Message par Raphaëlle de Piuma Bella le Sam 8 Avr - 14:34

Le marionnettiste, après un long repos, se penche sur son oeuvre, sur sa marionnette et se rend compte qu'il la longtemps laissé en plan. Décidé à lui rendre vie et inspiré, il décide de lui donner un voyage ... (HJ/ Désolé pour ma longue inactivité sur Sintorël, l'envie et l'inspiration n'étaient pas au rendez-vous. \HJ)

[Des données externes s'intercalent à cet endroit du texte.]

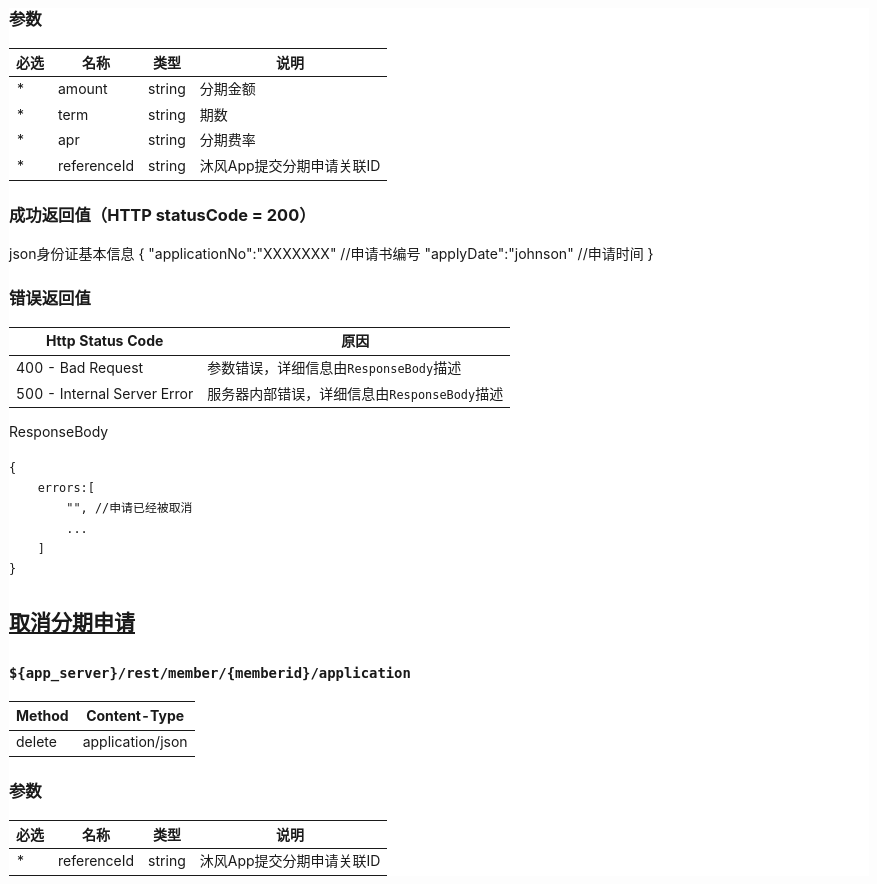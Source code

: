 ### 参数
|必选|名称|类型|说明|
|-|-|-|-|
| * |amount|string|分期金额|
| * |term|string|期数|
| * |apr|string|分期费率|
| * |referenceId|string|沐风App提交分期申请关联ID|

### 成功返回值（HTTP statusCode = 200）
json身份证基本信息
    {
           "applicationNo":"XXXXXXX" //申请书编号
           "applyDate":"johnson"     //申请时间
   }

### 错误返回值
|Http Status Code|原因|
|-|-|
|400 - Bad Request|参数错误，详细信息由`ResponseBody`描述|
|500 - Internal Server Error|服务器内部错误，详细信息由`ResponseBody`描述|

ResponseBody

    {
        errors:[
            "", //申请已经被取消
            ...
        ]
    }

## [取消分期申请](id:cancel_Application)
### `${app_server}/rest/member/{memberid}/application`
|Method|Content-Type|
|-|-|
|delete|application/json|

### 参数
|必选|名称|类型|说明|
|-|-|-|-|
| * |referenceId|string|沐风App提交分期申请关联ID|
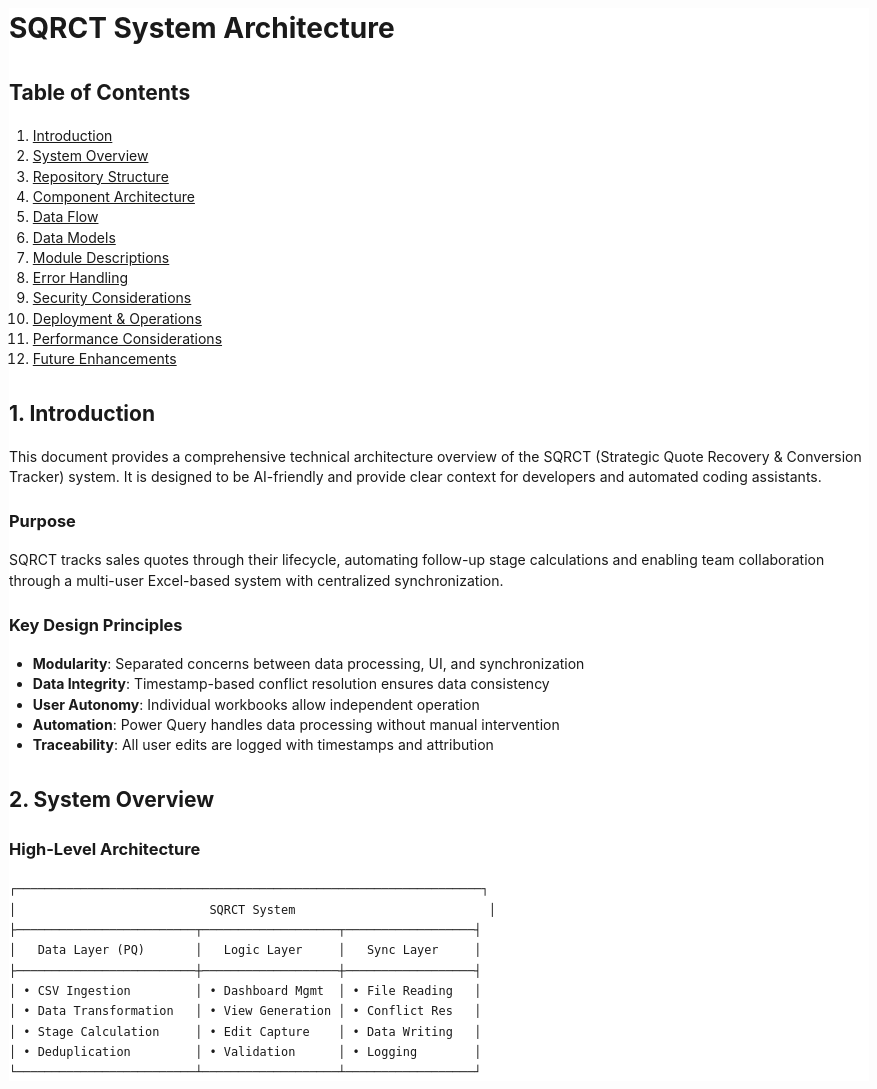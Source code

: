 # SQRCT System Architecture

## Table of Contents

1. [Introduction](#1-introduction)
2. [System Overview](#2-system-overview)
3. [Repository Structure](#3-repository-structure)
4. [Component Architecture](#4-component-architecture)
5. [Data Flow](#5-data-flow)
6. [Data Models](#6-data-models)
7. [Module Descriptions](#7-module-descriptions)
8. [Error Handling](#8-error-handling)
9. [Security Considerations](#9-security-considerations)
10. [Deployment & Operations](#10-deployment--operations)
11. [Performance Considerations](#11-performance-considerations)
12. [Future Enhancements](#12-future-enhancements)

## 1. Introduction

This document provides a comprehensive technical architecture overview of the SQRCT (Strategic Quote Recovery & Conversion Tracker) system. It is designed to be AI-friendly and provide clear context for developers and automated coding assistants.

### Purpose

SQRCT tracks sales quotes through their lifecycle, automating follow-up stage calculations and enabling team collaboration through a multi-user Excel-based system with centralized synchronization.

### Key Design Principles

- **Modularity**: Separated concerns between data processing, UI, and synchronization
- **Data Integrity**: Timestamp-based conflict resolution ensures data consistency
- **User Autonomy**: Individual workbooks allow independent operation
- **Automation**: Power Query handles data processing without manual intervention
- **Traceability**: All user edits are logged with timestamps and attribution

## 2. System Overview

### High-Level Architecture

```
┌─────────────────────────────────────────────────────────────────┐
│                           SQRCT System                           │
├─────────────────────────┬───────────────────┬──────────────────┤
│   Data Layer (PQ)       │   Logic Layer     │   Sync Layer     │
├─────────────────────────┼───────────────────┼──────────────────┤
│ • CSV Ingestion         │ • Dashboard Mgmt  │ • File Reading   │
│ • Data Transformation   │ • View Generation │ • Conflict Res   │
│ • Stage Calculation     │ • Edit Capture    │ • Data Writing   │
│ • Deduplication         │ • Validation      │ • Logging        │
└─────────────────────────┴───────────────────┴──────────────────┘
```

 Plusieurs jours s'enchaînèrent, suite à ma Grande Attente. Jours se transformant en semaines puis, ceux-ci, en mois …
 Bon, c'est pas que je m'ennuie, Raph' mais c'est que j'm'ennuie. Oh, tais-toi ! Je suis la plume et la narratrice de ma vie et toi, tu es les paroles, n'est-ce pas suffi … Oui, oui ; mais ne penses-tu pas que tu n'aurais pu qu'écrire « Qu'un certain passa » et, ensuite, aborder de manière rapide comme constructive les tenants et les aboutissants ? J'y venais, justement ! Je brode seulement pour que le texte soit un tout petit peu plus esthétique … Hmm, bof. Chut, tu n'as aucun sens artistique, Baka. Maintenant, laisse-moi tranquille ! Sur ce, j'utilise une CHIQUENADE MENTALE pour le repousser.
 Le voyage se déroulait plutôt bien : j'explorais le désert avec cette joyeuse troupe, je bronzais et je devenais plus proche de Arioch : malgré son prénom de démon vengeur, celui-ci s'avérait fort sympathique, quoique légèrement taciturne selon les moments. Notre rencontre ne devait pas faire partie de ces moments, vu son comportement de dragueur. Néanmoins, un détail me perturbait : n'aurai-je pas dû être rentrée depuis quelque temps, déjà ? Interrogation que je m'empressais de rapporter à l'ancien Azur, vengeur de son prénom, et possédant deux flammes rouges dans les yeux.


  • Euuh … Dis, Arioch …


 J'ai dis que nous devenions plus proche et pas que je devenais plus assurée, même avec lui.


  • Quoi Raph' ? Fit-il en tirant la langue.


 Oui, il aimait bien me taquiner, dans ces moments-ci, lorsque ma gêne était visible.


  • Est-ce que tu sais quand aura lieu mon retour chez moi ? Puisque, cela fait quand même quelques mois que nous sommes parti et nous sommes toujours dans le désert … Et, dans mes souvenirs, le désert était tout de même de moindre superficie, non ?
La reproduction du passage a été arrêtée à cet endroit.